Giving a voice to young African women during coronavirus
This year, those marking Pan African Women's Day on 31 July had even more reason to celebrate. Two days previously the African Union launched "Sauti", meaning "my voice" in Arabic and Kiswahili. A digital collection featuring award-winning stories by twenty-five young women from across the five regions of Africa and its diaspora, it is the first ever feminist blog of its kind.
Young African women were invited to share their contributions in writing, visuals, audio or video, presenting their thoughts and innovations in the face of COVID-19, as well as their daily struggles amid the evolving pandemic.
From a total of 460 submissions, a review committee selected twenty-five outstanding entries to be featured on the African Union website and in the online publication. The winners were also awarded a 200 USD cash prize each in recognition of their creative work.
Commitment to advancing women's rights
"Since their stories are generally untold and under-represented, the idea was to collate twenty-five young female African voices to commemorate the 25th anniversary of the Beijing Platform for Action," Sauti’s editor Rim Menia said. The Beijing Declaration and Platform for Action remains one of the strongest commitments to advancing women’s rights.

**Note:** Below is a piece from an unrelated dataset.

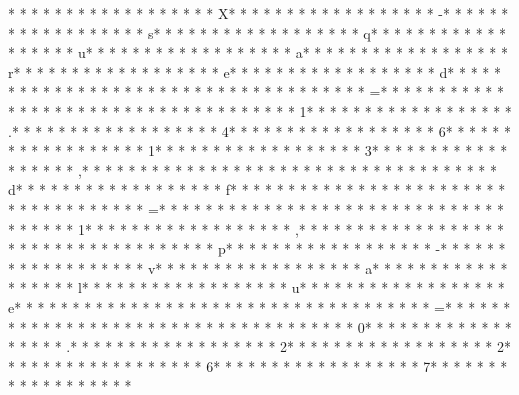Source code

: * * *  * * *  * * *  *  * * *  *  * * *  * X* * *  * * *  * * *  *  * * *  *  * * *  * -* * *  * * *  * * *  *  * * *  *  * * *  * s* * *  * * *  * * *  *  * * *  *  * * *  * q* * *  * * *  * * *  *  * * *  *  * * *  * u* * *  * * *  * * *  *  * * *  *  * * *  * a* * *  * * *  * * *  *  * * *  *  * * *  * r* * *  * * *  * * *  *  * * *  *  * * *  * e* * *  * * *  * * *  *  * * *  *  * * *  * d* * *  * * *  * * *  *  * * *  *  * * *  *  * * *  * * *  * * *  *  * * *  *  * * *  * =* * *  * * *  * * *  *  * * *  *  * * *  *  * * *  * * *  * * *  *  * * *  *  * * *  * 1* * *  * * *  * * *  *  * * *  *  * * *  * .* * *  * * *  * * *  *  * * *  *  * * *  * 4* * *  * * *  * * *  *  * * *  *  * * *  * 6* * *  * * *  * * *  *  * * *  *  * * *  * 1* * *  * * *  * * *  *  * * *  *  * * *  * 3* * *  * * *  * * *  *  * * *  *  * * *  * ,* * *  * * *  * * *  *  * * *  *  * * *  *  * * *  * * *  * * *  *  * * *  *  * * *  * d* * *  * * *  * * *  *  * * *  *  * * *  * f* * *  * * *  * * *  *  * * *  *  * * *  *  * * *  * * *  * * *  *  * * *  *  * * *  * =* * *  * * *  * * *  *  * * *  *  * * *  *  * * *  * * *  * * *  *  * * *  *  * * *  * 1* * *  * * *  * * *  *  * * *  *  * * *  * ,* * *  * * *  * * *  *  * * *  *  * * *  *  * * *  * * *  * * *  *  * * *  *  * * *  * p* * *  * * *  * * *  *  * * *  *  * * *  * -* * *  * * *  * * *  *  * * *  *  * * *  * v* * *  * * *  * * *  *  * * *  *  * * *  * a* * *  * * *  * * *  *  * * *  *  * * *  * l* * *  * * *  * * *  *  * * *  *  * * *  * u* * *  * * *  * * *  *  * * *  *  * * *  * e* * *  * * *  * * *  *  * * *  *  * * *  *  * * *  * * *  * * *  *  * * *  *  * * *  * =* * *  * * *  * * *  *  * * *  *  * * *  *  * * *  * * *  * * *  *  * * *  *  * * *  * 0* * *  * * *  * * *  *  * * *  *  * * *  * .* * *  * * *  * * *  *  * * *  *  * * *  * 2* * *  * * *  * * *  *  * * *  *  * * *  * 2* * *  * * *  * * *  *  * * *  *  * * *  * 6* * *  * * *  * * *  *  * * *  *  * * *  * 7* * *  * * *  * * *  *  * * *  *  * * *  *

Menia pointed out that Sauti offers a platform to "amplify the voices" of young African feminists, drawing attention to the ways in which COVID-19 is affecting their lives, but also to their actions and achievements in fighting this global health crisis.
The women-focussed submissions were required to address one of the following themes: Youth Silencing the Guns, Youth Refugee Voices, Ending Violence Against Young Women, Employment and Education Match, Youth Health and Wellbeing, and Young Peacebuilders.
Sauti, which will run as an annual blog, provides a new gender specific devoted to African youth, drawing women together in dialogue and action. "The publication is an Africa-led and youth-driven project," the editor emphasised.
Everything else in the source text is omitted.